Scan the entries below. Report each line where the string "Analysis" occurs.

____

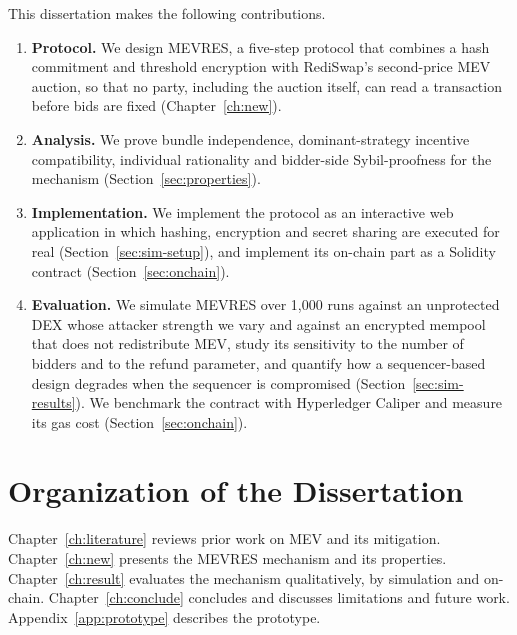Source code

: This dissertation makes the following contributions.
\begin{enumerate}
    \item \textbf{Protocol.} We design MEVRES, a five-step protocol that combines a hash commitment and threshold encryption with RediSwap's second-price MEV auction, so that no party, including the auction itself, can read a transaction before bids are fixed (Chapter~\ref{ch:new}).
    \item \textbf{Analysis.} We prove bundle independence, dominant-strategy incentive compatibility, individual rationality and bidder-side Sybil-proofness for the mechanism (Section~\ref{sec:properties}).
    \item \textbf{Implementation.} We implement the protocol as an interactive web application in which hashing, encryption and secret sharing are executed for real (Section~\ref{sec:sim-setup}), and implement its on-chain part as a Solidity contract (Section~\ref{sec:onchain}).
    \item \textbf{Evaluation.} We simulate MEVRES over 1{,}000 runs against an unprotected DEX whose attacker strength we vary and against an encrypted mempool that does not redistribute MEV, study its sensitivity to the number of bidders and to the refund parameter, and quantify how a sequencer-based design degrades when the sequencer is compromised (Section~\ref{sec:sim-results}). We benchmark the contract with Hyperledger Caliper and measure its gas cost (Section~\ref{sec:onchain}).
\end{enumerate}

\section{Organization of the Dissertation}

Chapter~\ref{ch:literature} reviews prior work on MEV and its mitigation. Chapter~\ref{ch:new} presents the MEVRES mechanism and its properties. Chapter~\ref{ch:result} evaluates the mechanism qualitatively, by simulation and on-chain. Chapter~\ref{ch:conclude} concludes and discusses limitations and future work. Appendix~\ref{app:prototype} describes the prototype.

____

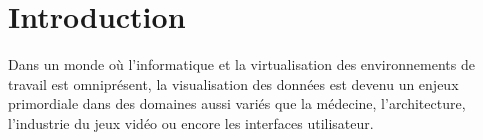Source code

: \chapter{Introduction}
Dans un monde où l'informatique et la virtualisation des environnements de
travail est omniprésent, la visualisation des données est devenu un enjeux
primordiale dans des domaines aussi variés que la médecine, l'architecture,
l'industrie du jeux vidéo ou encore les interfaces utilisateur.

____

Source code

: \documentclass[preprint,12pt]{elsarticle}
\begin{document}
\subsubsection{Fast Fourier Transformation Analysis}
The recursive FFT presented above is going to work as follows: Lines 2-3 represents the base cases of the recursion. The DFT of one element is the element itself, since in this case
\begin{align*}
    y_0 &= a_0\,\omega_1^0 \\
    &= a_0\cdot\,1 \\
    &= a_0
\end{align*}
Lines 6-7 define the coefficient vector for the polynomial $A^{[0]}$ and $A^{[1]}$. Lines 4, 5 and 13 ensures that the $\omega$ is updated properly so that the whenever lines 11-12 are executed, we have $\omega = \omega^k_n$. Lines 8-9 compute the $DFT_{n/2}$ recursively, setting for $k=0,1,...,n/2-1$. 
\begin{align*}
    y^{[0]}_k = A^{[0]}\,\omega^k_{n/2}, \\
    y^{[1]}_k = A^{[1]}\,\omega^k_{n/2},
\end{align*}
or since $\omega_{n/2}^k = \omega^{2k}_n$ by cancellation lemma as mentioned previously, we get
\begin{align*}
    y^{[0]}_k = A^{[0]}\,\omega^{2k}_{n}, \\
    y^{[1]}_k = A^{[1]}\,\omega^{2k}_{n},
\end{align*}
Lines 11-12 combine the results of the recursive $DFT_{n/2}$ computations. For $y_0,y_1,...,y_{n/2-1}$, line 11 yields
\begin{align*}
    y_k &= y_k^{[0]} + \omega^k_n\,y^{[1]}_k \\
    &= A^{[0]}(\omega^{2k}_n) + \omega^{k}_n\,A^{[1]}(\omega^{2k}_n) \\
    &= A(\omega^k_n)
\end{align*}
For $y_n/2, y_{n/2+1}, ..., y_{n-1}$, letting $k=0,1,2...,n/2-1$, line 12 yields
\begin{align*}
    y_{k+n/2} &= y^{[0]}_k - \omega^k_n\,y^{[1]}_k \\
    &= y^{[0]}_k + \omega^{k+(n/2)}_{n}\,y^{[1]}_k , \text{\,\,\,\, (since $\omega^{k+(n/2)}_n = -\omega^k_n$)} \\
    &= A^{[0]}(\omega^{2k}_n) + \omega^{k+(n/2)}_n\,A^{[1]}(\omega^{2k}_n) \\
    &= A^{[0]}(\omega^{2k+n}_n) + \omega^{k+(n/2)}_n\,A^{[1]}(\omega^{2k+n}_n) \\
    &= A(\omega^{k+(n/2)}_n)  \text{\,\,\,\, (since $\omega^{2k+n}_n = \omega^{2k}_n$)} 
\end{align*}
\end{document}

____

### Answer to this exercise
    \item \textbf{Analysis.} We prove bundle independence, dominant-strategy incentive compatibility, individual rationality and bidder-side Sybil-proofness for the mechanism (Section~\ref{sec:properties}).
\subsubsection{Fast Fourier Transformation Analysis}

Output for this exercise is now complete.